Als einziger Mann wird er Mitglied im „Club der Julias“ und versucht, viele Briefe zu beantworten. Glenn muss hier Einfühlungsvermögen zeigen und diplomatische Formulierungen wählen, die den Leuten, die die Briefe verfasst haben, weiterhelfen und Mut machen. Er bekommt viel Unterstützung von den Frauen, die ehrenamtlich im „Club der Julias“ arbeiten. Eines Tages schreibt er selbst an „Julia“, denn die Erinnerungen an Claire lassen ihn nicht los.

 

Leseprobe:

Eine vom Verlag genehmigte Leseprobe kann man auf mehreren Seiten im Internet finden. Beispielsweise bei vorablesen.de. Einfach auf dieser Seite nach dem Buchtitel suchen und links oben die Option „Leseprobe öffnen“ anklicken. Schon ist es möglich, einige Seiten dieses Buches kostenlos zu lesen.

 

Meine Meinung zu diesem Buch:

Die Stadt Verona kenne ich bisher nur vom Namen nach. Fast hätte ich sie selbst besucht mit meiner Schwester S. vor einigen Jahren. Doch es kam nicht soweit – meine Schwester S. ist gestorben.

Die Lektüre des Buches „Wie ich dank Shakespeare in Verona die große Liebe fand“ stimmte mich positiv. Glenn Dixon kann sehr gut erzählen. Das Buch ist flüssig geschrieben und leicht lesbar. Es ist kein „simpler“ Liebesroman, denn ich erfahre viel über das Stück „Romeo und Julia“, mit dem ich mich bisher noch nicht befasst hatte.  Außerdem lässt der Autor immer wieder lehrreiche Informationen einfließen, die ich ebenfalls sehr interessant fand. Beispielsweise darüber, wie die Liebe entstand und sich im Laufe der Jahrhunderte entwickelte.

Glenn Dixon kann die Atmosphäre in Verona sehr gut herüberbringen. Beim Lesen sehe ich den Balkon der Julia vor mir und ich wünschte mir, irgendwann doch noch nach Verona zu reisen und diesen Balkon zu sehen.

Beim Lesen merkt man immer wieder, wie sehr Glenn Dixon noch Claire hinterher trauert, in die er verliebt war, mit der ihn allerdings ausschließlich eine platonische Liebe verband. Ich wollte wissen, ob aus dieser Liebe doch noch „etwas“ wird. Das war einer der Gründe, warum ich dieses Buch gelesen habe.

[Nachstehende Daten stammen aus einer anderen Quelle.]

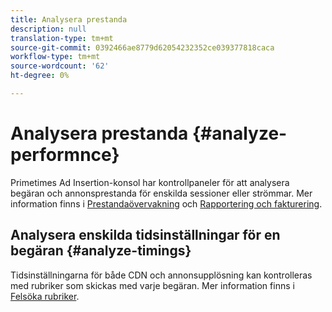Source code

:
 ```yaml
---
title: Analysera prestanda
description: null
translation-type: tm+mt
source-git-commit: 0392466ae8779d62054232352ce039377818caca
workflow-type: tm+mt
source-wordcount: '62'
ht-degree: 0%

---
```



# Analysera prestanda {#analyze-performnce}

Primetimes Ad Insertion-konsol har kontrollpaneler för att analysera begäran och annonsprestanda för enskilda sessioner eller strömmar. Mer information finns i [Prestandaövervakning](/help/primetime-ad-insertion/performance-monitoring-debugging-reporting/performance-monitoring.md) och [Rapportering och fakturering](/help/primetime-ad-insertion/performance-monitoring-debugging-reporting/reporting-and-billing.md).

## Analysera enskilda tidsinställningar för en begäran {#analyze-timings}

Tidsinställningarna för både CDN och annonsupplösning kan kontrolleras med rubriker som skickas med varje begäran.  Mer information finns i [Felsöka rubriker](/help/primetime-ad-insertion/performance-monitoring-debugging-reporting/debugging-headers.md).
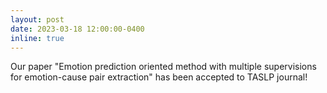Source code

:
 ```yaml
---
layout: post
date: 2023-03-18 12:00:00-0400
inline: true
---
```


Our paper "Emotion prediction oriented method with multiple supervisions for emotion-cause pair extraction" has been accepted to TASLP journal!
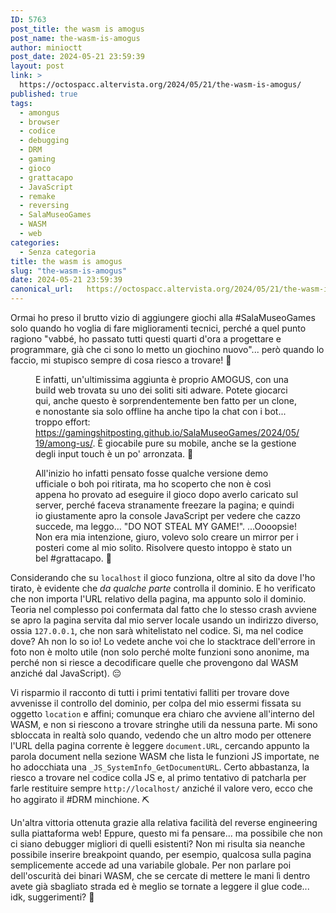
 ```yaml
---
ID: 5763
post_title: the wasm is amogus
post_name: the-wasm-is-amogus
author: minioctt
post_date: 2024-05-21 23:59:39
layout: post
link: >
  https://octospacc.altervista.org/2024/05/21/the-wasm-is-amogus/
published: true
tags:
  - amongus
  - browser
  - codice
  - debugging
  - DRM
  - gaming
  - gioco
  - grattacapo
  - JavaScript
  - remake
  - reversing
  - SalaMuseoGames
  - WASM
  - web
categories:
  - Senza categoria
title: the wasm is amogus
slug: "the-wasm-is-amogus"
date: 2024-05-21 23:59:39
canonical_url:   https://octospacc.altervista.org/2024/05/21/the-wasm-is-amogus/
---
```

<!-- wp:paragraph -->
<p markdown="1">Ormai ho preso il brutto vizio di aggiungere giochi alla #SalaMuseoGames solo quando ho voglia di fare miglioramenti tecnici, perché a quel punto ragiono "vabbé, ho passato tutti questi quarti d'ora a progettare e programmare, già che ci sono lo metto un giochino nuovo"... però quando lo faccio, mi stupisco sempre di cosa riesco a trovare! 🤭️</p>
<!-- /wp:paragraph -->

<!-- wp:paragraph -->
<p markdown="1"></p>
<!-- /wp:paragraph -->

<!-- wp:image {"id":5764,"sizeSlug":"full","linkDestination":"none"} -->
<figure class="wp-block-image size-full"><img src="https://octospacc.github.io/microblog-mirror/assets/uploads/2024/05/image-3.png" alt="" class="wp-image-5764"/><figcaption class="wp-element-caption">E infatti, un'ultimissima aggiunta è proprio AMOGUS, con una build web trovata su uno dei soliti siti adware. Potete giocarci qui, anche questo è sorprendentemente ben fatto per un clone, e nonostante sia solo offline ha anche tipo la chat con i bot... troppo effort: <a href="https://gamingshitposting.github.io/SalaMuseoGames/2024/05/19/among-us/">https://gamingshitposting.github.io/SalaMuseoGames/2024/05/19/among-us/</a>. È giocabile pure su mobile, anche se la gestione degli input touch è un po' arronzata. 🚀️</figcaption></figure>
<!-- /wp:image -->

<!-- wp:paragraph -->
<p markdown="1"></p>
<!-- /wp:paragraph -->

<!-- wp:image {"id":5765,"sizeSlug":"full","linkDestination":"none"} -->
<figure class="wp-block-image size-full"><img src="https://octospacc.github.io/microblog-mirror/assets/uploads/2024/05/image-4.png" alt="" class="wp-image-5765"/><figcaption class="wp-element-caption">All'inizio ho infatti pensato fosse qualche versione demo ufficiale o boh poi ritirata, ma ho scoperto che non è così appena ho provato ad eseguire il gioco dopo averlo caricato sul server, perché faceva stranamente freezare la pagina; e quindi io giustamente apro la console JavaScript per vedere che cazzo succede, ma leggo… "DO NOT STEAL MY GAME!". ...Oooopsie! Non era mia intenzione, giuro, volevo solo creare un mirror per i posteri come al mio solito. Risolvere questo intoppo è stato un bel #grattacapo. 🦧️</figcaption></figure>
<!-- /wp:image -->

<!-- wp:paragraph -->
<p markdown="1"></p>
<!-- /wp:paragraph -->

<!-- wp:paragraph -->
<p markdown="1">Considerando che su <code>localhost</code> il gioco funziona, oltre al sito da dove l'ho tirato, è evidente che <em>da qualche parte</em> controlla il dominio. E ho verificato che non importa l'URL relativo della pagina, ma appunto solo il dominio. Teoria nel complesso poi confermata dal fatto che lo stesso crash avviene se apro la pagina servita dal mio server locale usando un indirizzo diverso, ossia <code>127.0.0.1</code>, che non sarà whitelistato nel codice. Si, ma nel codice dove? Ah non lo so io! Lo vedete anche voi che lo stacktrace dell'errore in foto non è molto utile (non solo perché molte funzioni sono anonime, ma perché non si riesce a decodificare quelle che provengono dal WASM anziché dal JavaScript). 😔️</p>
<!-- /wp:paragraph -->

<!-- wp:paragraph -->
<p markdown="1">Vi risparmio il racconto di tutti i primi tentativi falliti per trovare dove avvenisse il controllo del dominio, per colpa del mio essermi fissata su oggetto <code>location</code> e affini; comunque era chiaro che avviene all'interno del WASM, e non si riescono a trovare stringhe utili da nessuna parte. Mi sono sbloccata in realtà solo quando, vedendo che un altro modo per ottenere l'URL della pagina corrente è leggere <code>document.URL</code>, cercando appunto la parola document nella sezione WASM che lista le funzioni JS importate, ne ho adocchiata una <code>_JS_SystemInfo_GetDocumentURL</code>. Certo abbastanza, la riesco a trovare nel codice colla JS e, al primo tentativo di patcharla per farle restituire sempre <code>http://localhost/</code> anziché il valore vero, ecco che ho aggirato il #DRM minchione. ⛏️</p>
<!-- /wp:paragraph -->

<!-- wp:paragraph -->
<p markdown="1">Un'altra vittoria ottenuta grazie alla relativa facilità del reverse engineering sulla piattaforma web! Eppure, questo mi fa pensare... ma possibile che non ci siano debugger migliori di quelli esistenti? Non mi risulta sia neanche possibile inserire breakpoint quando, per esempio, qualcosa sulla pagina semplicemente accede ad una variabile globale. Per non parlare poi dell'oscurità dei binari WASM, che se cercate di mettere le mani lì dentro avete già sbagliato strada ed è meglio se tornate a leggere il glue code... idk, suggerimenti? 🤥️</p>
<!-- /wp:paragraph -->
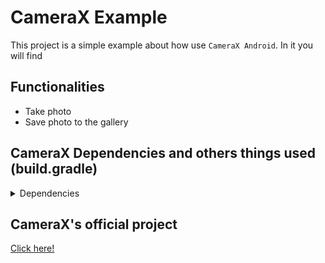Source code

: # CameraX Example
This project is a simple example about how use `CameraX Android`.
In it you will find

## Functionalities
- Take photo
- Save photo to the gallery

## CameraX Dependencies and others things used (build.gradle)
<details> <summary>Dependencies</summary>
  
```groovy
dependencies {
    //(...)
    
    implementation 'androidx.lifecycle:lifecycle-runtime-ktx:2.2.0'

    // Navigation library
    def nav_version = "2.2.2"
    implementation "androidx.navigation:navigation-fragment-ktx:$nav_version"
    implementation "androidx.navigation:navigation-ui-ktx:$nav_version"

    // CameraX core library
    def camerax_version = '1.0.0-beta03'
    implementation "androidx.camera:camera-core:$camerax_version"

    // CameraX Camera2 extensions
    implementation "androidx.camera:camera-camera2:$camerax_version"

    // CameraX Lifecycle library
    implementation "androidx.camera:camera-lifecycle:$camerax_version"

    // CameraX View class
    implementation 'androidx.camera:camera-view:1.0.0-alpha10'

    // CameraX Extensions library
    implementation "androidx.camera:camera-extensions:1.0.0-alpha10"

    //(...)
}
```

</details>

## CameraX's official project
[Click here!](https://github.com/android/camera-samples/tree/master/CameraXBasic)

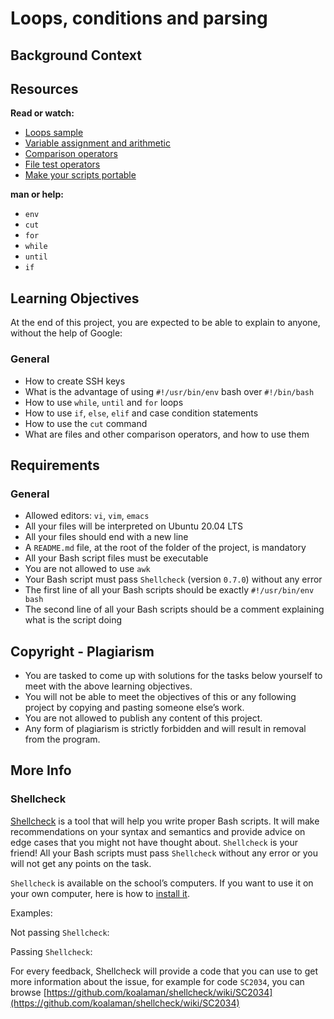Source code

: # Loops, conditions and parsing
## Background Context


## Resources
**Read or watch:**

- [Loops sample](https://tldp.org/LDP/Bash-Beginners-Guide/html/sect_09_01.html)
- [Variable assignment and arithmetic](https://tldp.org/LDP/abs/html/ops.html)
- [Comparison operators](https://tldp.org/LDP/abs/html/comparison-ops.html)
- [File test operators](https://tldp.org/LDP/abs/html/fto.html)
- [Make your scripts portable](https://www.cyberciti.biz/tips/finding-bash-perl-python-portably-using-env.html)

**man or help:**
- ```env```
- ```cut```
- ```for```
- ```while```
- ```until```
- ```if```

## Learning Objectives
At the end of this project, you are expected to be able to explain to anyone, without the help of Google:

### General
- How to create SSH keys
- What is the advantage of using ```#!/usr/bin/env``` bash over ```#!/bin/bash```
- How to use ```while```, ```until``` and ```for``` loops
- How to use ```if```, ```else```, ```elif``` and case condition statements
- How to use the ```cut``` command
- What are files and other comparison operators, and how to use them

## Requirements
### General
- Allowed editors: ```vi```, ```vim```, ```emacs```
- All your files will be interpreted on Ubuntu 20.04 LTS
- All your files should end with a new line
- A ```README.md``` file, at the root of the folder of the project, is mandatory
- All your Bash script files must be executable
- You are not allowed to use ```awk```
- Your Bash script must pass ```Shellcheck``` (version ```0.7.0```) without any error
- The first line of all your Bash scripts should be exactly ```#!/usr/bin/env bash```
- The second line of all your Bash scripts should be a comment explaining what is the script doing

## Copyright - Plagiarism
- You are tasked to come up with solutions for the tasks below yourself to meet with the above learning objectives.
- You will not be able to meet the objectives of this or any following project by copying and pasting someone else’s work.
- You are not allowed to publish any content of this project.
- Any form of plagiarism is strictly forbidden and will result in removal from the program.

## More Info
### Shellcheck
[Shellcheck](https://github.com/koalaman/shellcheck) is a tool that will help you write proper Bash scripts. It will make recommendations on your syntax and semantics and provide advice on edge cases that you might not have thought about. ```Shellcheck``` is your friend! All your Bash scripts must pass ```Shellcheck``` without any error or you will not get any points on the task.

```Shellcheck``` is available on the school’s computers. If you want to use it on your own computer, here is how to [install it](https://github.com/koalaman/shellcheck#installing).

Examples:

Not passing ```Shellcheck```:


Passing ```Shellcheck```:


For every feedback, Shellcheck will provide a code that you can use to get more information about the issue, for example for code ```SC2034```, you can browse [https://github.com/koalaman/shellcheck/wiki/SC2034](https://github.com/koalaman/shellcheck/wiki/SC2034)
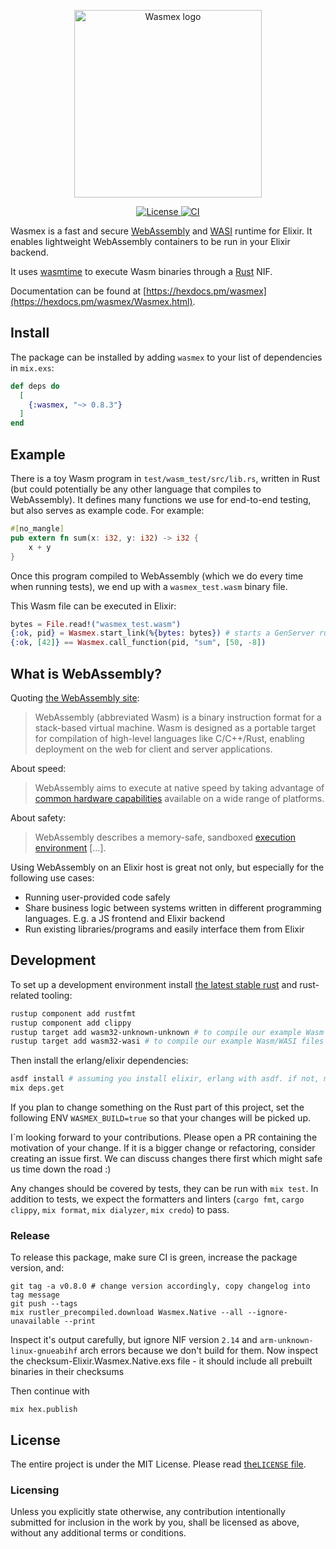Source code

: <p align="center">
  <img width="300" src="./logo.svg" alt="Wasmex logo">
</p>
<p align="center">
  <a href="https://github.com/tessi/wasmex/blob/master/LICENSE">
    <img src="https://img.shields.io/github/license/tessi/wasmex.svg" alt="License">
  </a>
  <a href="https://github.com/tessi/wasmex/actions/workflows/elixir-ci.yml">
    <img src="https://github.com/tessi/wasmex/actions/workflows/elixir-ci.yml/badge.svg?branch=main" alt="CI">
  </a>
</p>

Wasmex is a fast and secure [WebAssembly](https://webassembly.org/) and [WASI](https://github.com/WebAssembly/WASI) runtime for Elixir.
It enables lightweight WebAssembly containers to be run in your Elixir backend.

It uses [wasmtime](https://wasmtime.dev) to execute Wasm binaries through a [Rust](https://www.rust-lang.org) NIF.

Documentation can be found at [https://hexdocs.pm/wasmex](https://hexdocs.pm/wasmex/Wasmex.html).

## Install

The package can be installed by adding `wasmex` to your list of
dependencies in `mix.exs`:

```elixir
def deps do
  [
    {:wasmex, "~> 0.8.3"}
  ]
end
```

## Example

There is a toy Wasm program in `test/wasm_test/src/lib.rs`, written in Rust (but could potentially be any other language that compiles to WebAssembly).
It defines many functions we use for end-to-end testing, but also serves as example code. For example:

```rust
#[no_mangle]
pub extern fn sum(x: i32, y: i32) -> i32 {
    x + y
}
```

Once this program compiled to WebAssembly (which we do every time when running tests), we end up with a `wasmex_test.wasm` binary file.

This Wasm file can be executed in Elixir:

```elixir
bytes = File.read!("wasmex_test.wasm")
{:ok, pid} = Wasmex.start_link(%{bytes: bytes}) # starts a GenServer running a Wasm instance
{:ok, [42]} == Wasmex.call_function(pid, "sum", [50, -8])
```

## What is WebAssembly?

Quoting [the WebAssembly site](https://webassembly.org/):

> WebAssembly (abbreviated Wasm) is a binary instruction format for a
> stack-based virtual machine. Wasm is designed as a portable target
> for compilation of high-level languages like C/C++/Rust, enabling
> deployment on the web for client and server applications.

About speed:

> WebAssembly aims to execute at native speed by taking advantage of
> [common hardware
> capabilities](https://webassembly.org/docs/portability/#assumptions-for-efficient-execution)
> available on a wide range of platforms.

About safety:

> WebAssembly describes a memory-safe, sandboxed [execution
> environment](https://webassembly.org/docs/semantics/#linear-memory) […].

Using WebAssembly on an Elixir host is great not only, but especially for the following use cases:

* Running user-provided code safely
* Share business logic between systems written in different programming languages. E.g. a JS frontend and Elixir backend
* Run existing libraries/programs and easily interface them from Elixir

## Development

To set up a development environment install [the latest stable rust](https://www.rust-lang.org/tools/install) and rust-related tooling:

```bash
rustup component add rustfmt
rustup component add clippy
rustup target add wasm32-unknown-unknown # to compile our example Wasm files for testing
rustup target add wasm32-wasi # to compile our example Wasm/WASI files for testing
```

Then install the erlang/elixir dependencies:

```bash
asdf install # assuming you install elixir, erlang with asdf. if not, make sure to install them your way
mix deps.get
```

If you plan to change something on the Rust part of this project, set the following ENV `WASMEX_BUILD=true` so that your changes will be picked up.

I´m looking forward to your contributions. Please open a PR containing the motivation of your change. If it is a bigger change or refactoring, consider creating an issue first. We can discuss changes there first which might safe us time down the road :)

Any changes should be covered by tests, they can be run with `mix test`.
In addition to tests, we expect the formatters and linters (`cargo fmt`, `cargo clippy`, `mix format`, `mix dialyzer`, `mix credo`) to pass.

### Release

To release this package, make sure CI is green, increase the package version, and:

```
git tag -a v0.8.0 # change version accordingly, copy changelog into tag message
git push --tags
mix rustler_precompiled.download Wasmex.Native --all --ignore-unavailable --print
```

Inspect it's output carefully, but ignore NIF version `2.14` and `arm-unknown-linux-gnueabihf` arch errors because we don't build for them.
Now inspect the checksum-Elixir.Wasmex.Native.exs file - it should include all prebuilt binaries in their checksums

Then continue with

```
mix hex.publish
```

## License

The entire project is under the MIT License. Please read [the`LICENSE` file](https://github.com/tessi/wasmex/blob/master/LICENSE).

### Licensing

Unless you explicitly state otherwise, any contribution intentionally submitted
for inclusion in the work by you, shall be licensed as above, without any
additional terms or conditions.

Der Schluss ist schön und lange nicht vorhersehbar – manchmal jedoch drohte das Buch gegen Ende, ein wenig in Kitsch abzudriften. Es gab einige Abschnitte, die ich zu langatmig fand.

 

Mein Fazit:

Das Buch „Wie ich dank Shakespeare in Verona die große Liebe fand“ ist ein gut erzähltes biographisches Buch, das dem Leser Wissen über Dinge gibt, die bisher sicherlich wenigen bekannt waren. Es vermag den Wunsch zu wecken, nach Verona zu reisen und sich mit dem Stück „Romeo und Julia“ genauer auseinanderzusetzen.

Manchmal gegen Ende des Buches gab es einige Passagen, die ich zu langatmig fand, deswegen ziehe ich einen Stern in der Gesamtwertung ab.

Ich vergebe diesem Buch also vier von fünf Sternen und empfehle es weiter.